Hasil dari gambar Xxx sangat tidak berbentuk, abstrak yang
memang dikatakan bahwa bentuk ini dapat sangat mewakilkan
ekspresi emosi anak (Walker Art Center, 2004;Rogers, 1993). Xxx
terlihat sangat senang dan sangat menikmati tindakannya tersebut.
Terkadang Xxx sambil tertawa kecil, memejamkan mata dan
mengerak-gerakkan kepalanya. Xxx juga sering mengatakan enak,
enak licin. Sambil memejamkan matanya.
Dari hasil observasi dan dokumentasi, bahwa pendekatan
teknik imajinasi dengan media cat tempra (finger painting) sangat
diterima oleh Xxx dibandingkan dengan teknik-teknik yang lain.

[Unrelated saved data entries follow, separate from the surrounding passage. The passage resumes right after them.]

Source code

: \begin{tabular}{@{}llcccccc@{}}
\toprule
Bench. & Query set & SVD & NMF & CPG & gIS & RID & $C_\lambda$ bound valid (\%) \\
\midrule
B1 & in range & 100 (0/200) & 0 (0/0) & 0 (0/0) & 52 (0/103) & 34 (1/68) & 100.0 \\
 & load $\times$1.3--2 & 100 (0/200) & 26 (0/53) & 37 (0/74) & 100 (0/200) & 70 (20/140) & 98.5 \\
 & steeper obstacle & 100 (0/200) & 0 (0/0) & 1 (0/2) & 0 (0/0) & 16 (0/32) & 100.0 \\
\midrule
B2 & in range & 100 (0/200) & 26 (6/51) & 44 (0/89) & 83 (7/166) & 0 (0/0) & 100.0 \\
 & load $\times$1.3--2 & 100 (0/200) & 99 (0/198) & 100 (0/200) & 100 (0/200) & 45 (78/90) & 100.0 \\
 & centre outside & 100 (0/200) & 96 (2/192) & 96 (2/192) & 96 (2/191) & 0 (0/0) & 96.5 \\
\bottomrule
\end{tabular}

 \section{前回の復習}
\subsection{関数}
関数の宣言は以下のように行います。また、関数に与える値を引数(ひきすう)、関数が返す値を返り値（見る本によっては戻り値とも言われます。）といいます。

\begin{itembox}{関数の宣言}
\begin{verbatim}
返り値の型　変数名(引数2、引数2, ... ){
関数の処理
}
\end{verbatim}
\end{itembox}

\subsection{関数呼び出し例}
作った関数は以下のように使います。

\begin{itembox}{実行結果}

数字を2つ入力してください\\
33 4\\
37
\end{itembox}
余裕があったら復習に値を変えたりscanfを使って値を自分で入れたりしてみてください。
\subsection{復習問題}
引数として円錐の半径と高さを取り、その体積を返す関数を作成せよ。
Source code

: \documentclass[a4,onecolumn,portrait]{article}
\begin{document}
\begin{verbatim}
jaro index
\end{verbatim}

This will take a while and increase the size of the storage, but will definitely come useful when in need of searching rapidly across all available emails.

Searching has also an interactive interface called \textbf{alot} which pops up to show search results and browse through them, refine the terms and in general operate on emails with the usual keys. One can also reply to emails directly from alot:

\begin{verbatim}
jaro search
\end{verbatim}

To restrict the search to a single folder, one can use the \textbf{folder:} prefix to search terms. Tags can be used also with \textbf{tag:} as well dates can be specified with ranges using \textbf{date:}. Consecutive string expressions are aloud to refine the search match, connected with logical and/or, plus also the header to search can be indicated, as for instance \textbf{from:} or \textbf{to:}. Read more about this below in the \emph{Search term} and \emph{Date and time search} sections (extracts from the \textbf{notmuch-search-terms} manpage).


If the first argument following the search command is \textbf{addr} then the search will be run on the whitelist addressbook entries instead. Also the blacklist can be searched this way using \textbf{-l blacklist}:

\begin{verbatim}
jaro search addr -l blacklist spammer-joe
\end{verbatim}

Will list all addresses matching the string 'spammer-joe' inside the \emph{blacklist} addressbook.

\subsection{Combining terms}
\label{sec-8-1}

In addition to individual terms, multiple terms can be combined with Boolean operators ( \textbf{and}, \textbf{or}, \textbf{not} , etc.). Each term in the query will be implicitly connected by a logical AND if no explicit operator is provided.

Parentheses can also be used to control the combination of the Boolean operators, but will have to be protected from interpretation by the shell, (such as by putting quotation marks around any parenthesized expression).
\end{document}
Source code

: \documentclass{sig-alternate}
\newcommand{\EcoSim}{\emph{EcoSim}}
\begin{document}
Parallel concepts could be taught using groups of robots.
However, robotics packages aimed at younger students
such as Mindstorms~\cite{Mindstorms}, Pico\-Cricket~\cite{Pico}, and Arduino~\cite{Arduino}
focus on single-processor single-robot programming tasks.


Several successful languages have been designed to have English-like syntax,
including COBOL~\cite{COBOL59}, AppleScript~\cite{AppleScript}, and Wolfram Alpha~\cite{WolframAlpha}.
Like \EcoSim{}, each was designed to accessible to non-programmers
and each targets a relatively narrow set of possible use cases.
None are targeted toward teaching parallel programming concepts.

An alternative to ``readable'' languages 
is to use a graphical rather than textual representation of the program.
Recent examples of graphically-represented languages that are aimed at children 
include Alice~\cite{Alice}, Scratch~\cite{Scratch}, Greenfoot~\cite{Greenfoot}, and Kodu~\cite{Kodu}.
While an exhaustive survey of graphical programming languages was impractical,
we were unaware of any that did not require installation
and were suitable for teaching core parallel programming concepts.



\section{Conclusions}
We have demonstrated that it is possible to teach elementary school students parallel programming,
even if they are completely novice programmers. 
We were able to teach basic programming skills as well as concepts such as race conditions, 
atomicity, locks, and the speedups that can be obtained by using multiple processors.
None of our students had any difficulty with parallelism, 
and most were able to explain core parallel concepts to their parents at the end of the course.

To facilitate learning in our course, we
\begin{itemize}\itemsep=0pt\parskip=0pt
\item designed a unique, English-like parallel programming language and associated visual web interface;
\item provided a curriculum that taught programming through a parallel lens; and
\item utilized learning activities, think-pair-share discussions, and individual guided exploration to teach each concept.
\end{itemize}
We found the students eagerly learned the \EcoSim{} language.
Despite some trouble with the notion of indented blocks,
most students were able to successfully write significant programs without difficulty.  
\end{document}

Peneliti juga melakukan penelitihan literatur dan menemukan
bahwa aktivitas bermain air dan mencat dengan tangan, dapat
menenangkan anak. Anak-anak yang frustasi dapat mengeluarkan
frustasinya dengan cara mengaduk-aduk cat dengan kedua
tangannya di atas kertas atau dengan menciprat-cipratkan air atau
dengan meremas-remas spon. Dengan kegiatan tersebut, anak
dapat memindahkan energi-energi yang kurang baik ke bentuk
yang tidak membahayakan (Beaty, J, 2006). Peneliti juga
mendapatkan informasi bahwa dengan membelai atau membuat
sentuhan dapat melepaskan endorphin ke dalam aliran darah.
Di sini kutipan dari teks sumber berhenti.